A new bill making its way through the Colorado State Senate would allow any member of the public who passes a background check and pays a fee to skip security lines at the capitol.

“[The bill] sets up a capitol ID card so that anybody that wants to come down here can pay $250, get the ID card,” explained Sen. John Cooke, a Republican representing part of Weld County.

Cooke is one of three Republicans backing the bill. Representatives Kevin Van Winkle and Dave Williams are sponsoring the bill in the House.

Sen. Cooke, the former Weld County sheriff, said anyone applying for the capitol ID card would have to take a fingerprint background check. If approved for the ID card, members of the public could bypass metal detectors and security lines that can back up at the capitol.

“Security sometimes backs up because we have hundreds of young school kids that all go through the security checkpoint,” Sen. Cooke said.
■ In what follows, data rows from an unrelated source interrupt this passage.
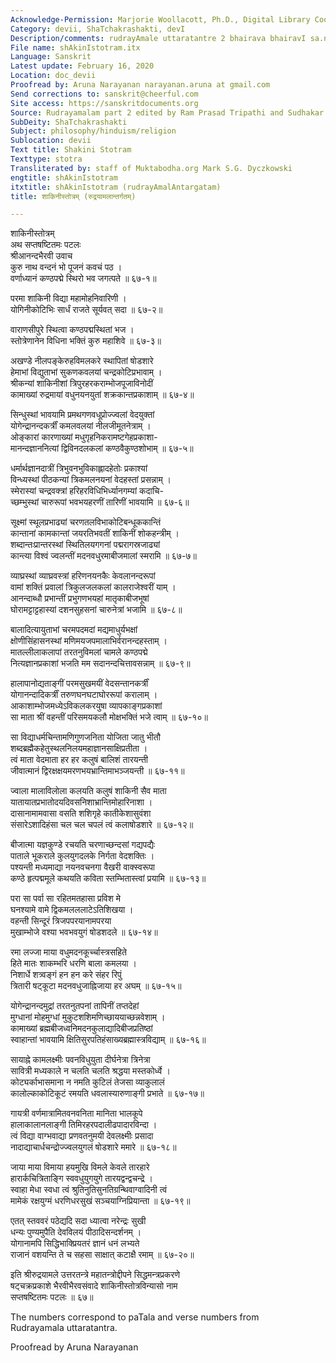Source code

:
```yaml
---
Acknowledge-Permission: Marjorie Woollacott, Ph.D., Digital Library Coordinator muktabodha.org
Category: devii, ShaTchakrashakti, devI
Description/comments: rudrayAmale uttaratantre 2 bhairava bhairavI sa.nvAde
File name: shAkinIstotram.itx
Language: Sanskrit
Latest update: February 16, 2020
Location: doc_devii
Proofread by: Aruna Narayanan narayanan.aruna at gmail.com
Send corrections to: sanskrit@cheerful.com
Site access: https://sanskritdocuments.org
Source: Rudrayamalam part 2 edited by Ram Prasad Tripathi and Sudhakar Malaviya
SubDeity: ShaTchakrashakti
Subject: philosophy/hinduism/religion
Sublocation: devii
Text title: Shakini Stotram
Texttype: stotra
Transliterated by: staff of Muktabodha.org Mark S.G. Dyczkowski
engtitle: shAkinIstotram
itxtitle: shAkinIstotram (rudrayAmalAntargatam)
title: शाकिनीस्तोत्रम् (रुद्रयामलान्तर्गतम्)

---
```

  
 शाकिनीस्तोत्रम्   
अथ सप्तषष्टितमः पटलः  
श्रीआनन्दभैरवी उवाच  
कुरु नाथ वन्दनं भो पूजनं कवचं पठ ।  
वर्णाध्यानं कण्ठपद्मे स्थिरो भव जगत्पते ॥ ६७-१॥  
  
परमा शाकिनी विद्या महामोहनिवारिणी ।  
योगिनीकोटिभिः सार्धं राजते सूर्यवत् सदा ॥ ६७-२॥  
  
वाराणसीपुरे स्थित्वा कण्ठपद्मस्थितां भज ।  
स्तोत्रेणानेन विधिना भक्तिं कुरु महाशिवे ॥ ६७-३॥  
  
अखण्डे नीलपङ्केरुहविमलकरे स्थापितां षोडशारे  
हेमाभां विद्युताभां सुकणकवलयां चन्द्रकोटिप्रभावाम् ।  
श्रीकन्यां शाकिनीशां त्रिपुरहरकराम्भोजपूजाविनोदीं  
कामाख्यां रुद्रमायां वधुनयनयुतां शक्रकान्तप्रकाशाम् ॥ ६७-४॥  
  
सिन्धुस्थां भावयामि प्रमथगणवधूप्रोज्ज्वलां वेदयुक्तां  
योगेन्द्रानन्दकर्त्रीं कमलवलयां नीलजीमूतनेत्राम् ।  
ओङ्कारां कारणाख्यां मधुगृहनिकरामष्टगेहप्रकाशा-  
मानन्दज्ञाननित्यां द्विविनदलकलां कण्ठवैकुण्ठशोभाम् ॥ ६७-५॥  
  
धर्मार्थज्ञानदात्रीं त्रिभुवनभुविकाह्लादहेतोः प्रकाश्यां  
विन्ध्यस्थां पीठकन्यां त्रिकमलनयनां वेदहस्तां प्रसन्नाम् ।  
स्मेरास्यां चन्द्रवक्त्रां हरिहरविधिभिर्ध्यानगम्यां कदाचि-  
च्छम्भुस्थां चारुरूपां भवभयहरणीं तारिणीं भावयामि ॥ ६७-६॥  
  
सूक्ष्मां स्थूलप्रभाढ्यां चरणतलविभाकोटिबन्धूककान्तिं  
कान्तानां कामकान्तां जयरतिभवतीं शाकिनीं शोकहन्त्रीम् ।  
शब्दान्तःप्रान्तरस्थां स्थितिलयगगनां पद्मरागस्रजाढ्यां  
कान्त्या विश्वं ज्वलन्तीं मदनवधुरमाबीजमालां स्मरामि ॥ ६७-७॥  
  
व्याघ्रस्थां व्याघ्रवस्त्रां हरिणनयनकैः केवलानन्दरूपां  
वामां शक्तिं प्रवालां त्रिकुलजलकलां कालराजेश्वरीं याम् ।  
आनन्दाब्धौ प्रभान्तीं प्रभुगणभयहां मातृकाबीजभूषां  
घोरामट्टाट्टहास्यां दशनसुहसनां चारुनेत्रां भजामि ॥ ६७-८॥  
  
बालादित्यायुताभां चरमपदमदां मद्यमाधुर्यभक्षां  
क्षोणीसिंहासनस्थां मणिमयजपमालाभिर्वरानन्दहस्ताम् ।  
मातल्लीलाकलापां तरतनुविमलां चामले कण्ठपद्मे  
नित्यज्ञानप्रकाशां भजति मम सदानन्दचित्तावसन्नाम् ॥ ६७-९॥  
  
हालापानोद्यताङ्गीं परमसुखमयीं वेदसन्तानकर्त्रीं  
योगानन्दादिकर्त्रीं तरुणघनघटाघोररूपां करालाम् ।  
आकाशाम्भोजमध्येऽविकलकरयुषा व्यापकाङ्गप्रकाशां  
सा माता श्रीं वहन्तीं परिसमयकलौ मोक्षभक्तिं भजे त्वाम् ॥ ६७-१०॥  
  
सा विद्याधर्मचिन्तामणिगुणजनिता योजिता जातु भीतौ  
शब्दब्रह्मैकहेतुस्थलनिलयमहाज्ञानसाक्षिप्रतीता ।  
त्वं माता वेदमाता हर हर कलुषं बालिशं तारयन्ती  
जीवात्मानं द्विरक्षक्षयमरणभयभ्रान्तिमाभञ्जयन्ती ॥ ६७-११॥  
  
ज्वाला मालाविलोला कलयति कलुषं शाकिनी सैव माता  
यातायातप्रभातोदयदिवसनिशाभ्रान्तिमोहारिनाशा ।  
दासानामामवासा वसति शशिगृहे कातीकेशासुवंशा  
संसारेऽशादिहंसा चल चल चपलं त्वं कलाषोडशारे ॥ ६७-१२॥  
  
बीजात्मा यज्ञकुण्डे रचयति चरणाच्छन्दसां गद्यपद्यैः  
पाताले भूकराले कुलयुगदलके निर्गता वेदशक्तिः ।  
पश्यन्ती मध्यमाद्या नयनवचनगा वैखरी वाक्स्वरूपा  
कण्ठे हृत्पद्ममूले कथयति कविता स्तम्भितास्त्वां प्रयामि ॥ ६७-१३॥  
  
परा सा पर्वा सा रहितमतहासा प्रविश मे  
     घनश्यामे वामे द्विकमलललाटेऽतिशिखया ।  
वहन्ती सिन्दूरं त्रिजपपरयानामपरया  
     मुखाम्भोजे वश्या भवभवयुगं षोडशदले ॥ ६७-१४॥  
  
रमा लज्जा माया वधुमदनकूर्च्चास्त्रसहिते  
हिते मातः शाकम्भरि धरणि बाला कमलया ।  
निशार्धे शत्र्वङ्गं हन हन करे संहर रिपुं  
त्रितारी षट्कूटा मदनवधुजाह्निजाया हर अघम् ॥ ६७-१५॥  
  
योगेन्द्रानन्दमुद्रां तरतनुतपनां तापिनीं तप्तदेहां  
मुग्धानां मोहमुग्धां मुकुटशशिमणिच्छाययाच्छन्नवेशाम् ।  
कामाख्यां ब्रह्मबीजध्वनिमदनकुलाद्यादिबीजप्रतिष्ठां  
स्वाहान्तां भावयामि क्षितिसुरपतिहंसाख्यब्रह्मास्त्रविद्याम् ॥ ६७-१६॥  
  
सायाह्ने कामलक्ष्मीः पवनविधुयुता दीर्घनेत्रा त्रिनेत्रा  
सावित्री मध्यकाले न चलति चलति श्रद्धया मस्तकोर्ध्वे ।  
कोट्यर्काभासमाना न नमति कुटिलं तेजसा व्याकुलालं  
कालोल्काकोटिकूटं रमयति धवलास्यारुणाङ्गी प्रभाते ॥ ६७-१७॥  
  
गायत्री वर्णमात्रामितवनवनिता मानिता भालकूपे  
हालाकालानलाङ्गी तिमिरहरपदालीढपादारविन्दा ।  
त्वं विद्या वाग्भवाद्या प्रणवतनुमयी देवलक्ष्मीः प्रसादा  
नादाद्याचार्धचन्द्रोज्ज्वलयुगलं षोडशारे ममारे ॥ ६७-१८॥  
  
जाया माया विमाया हयमुखि विमले केवले तारहारे  
हारार्कचित्रिताङ्गि स्ववधुयुगयुगे तारयद्वन्द्वचन्द्रे ।  
स्वाहा मेधा स्वधा त्वं श्रुतिनुतिसुनतिग्रन्थिवाग्वादिनी त्वं  
मामेकं रक्षयुग्मं धरणिधरसुखं सञ्चयाग्निप्रियान्ता ॥ ६७-१९॥  
  
एतत् स्तववरं पठेद्यदि सदा ध्यात्वा नरेन्द्रः सुखी  
धन्यः पुण्यमुपैति देवविलयं पीठादिसन्दर्शनम् ।  
योगानामपि सिद्धिभाक्प्रियतरं ज्ञानं धनं लभ्यते  
राजानं वशयन्ति ते च सहसा साक्षात् कटाक्षै रमाम् ॥ ६७-२०॥  
  
इति श्रीरुद्रयामले उत्तरतन्त्रे महातन्त्रोद्दीपने सिद्धमन्त्रप्रकरणे  
षट्चक्रप्रकाशे भैरवीभैरवसंवादे शाकिनीस्तोत्रविन्यासो नाम  
सप्तषष्टितमः पटलः ॥ ६७॥  
  
  
The numbers correspond to paTala and verse numbers from  
Rudrayamala uttaratantra.  
  
Proofread by Aruna Narayanan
Colorado State Patrol manages security at the capitol. Sen. Cooke said he thinks his bill would help alleviate some of their work and make it easier for frequent capitol visitors to pass through.

“The more access we give to the public the better,” Cooke said. “This is the people’s house and I don’t think there should be all that many barriers.”

The metal detectors at the capitol were put in place after a 2007 attempt on the life of Governor Bill Ritter. A gunman entered the capitol proclaiming himself the emperor of Colorado.

File photo from 2007 incident.

“The man never made it to the governor and he was shot by the state patrol,” Sen. Cooke recalled. “The governor’s protection team did its job.”

Sen. Cooke said he doesn’t expect his bill to create a security threat.

“Otherwise, I wouldn’t be running it,” he said.

The senator is hopeful the bill will lead to a little less congestion at the capitol. The proposal heads to the Senate Finance Committee next Tuesday afternoon.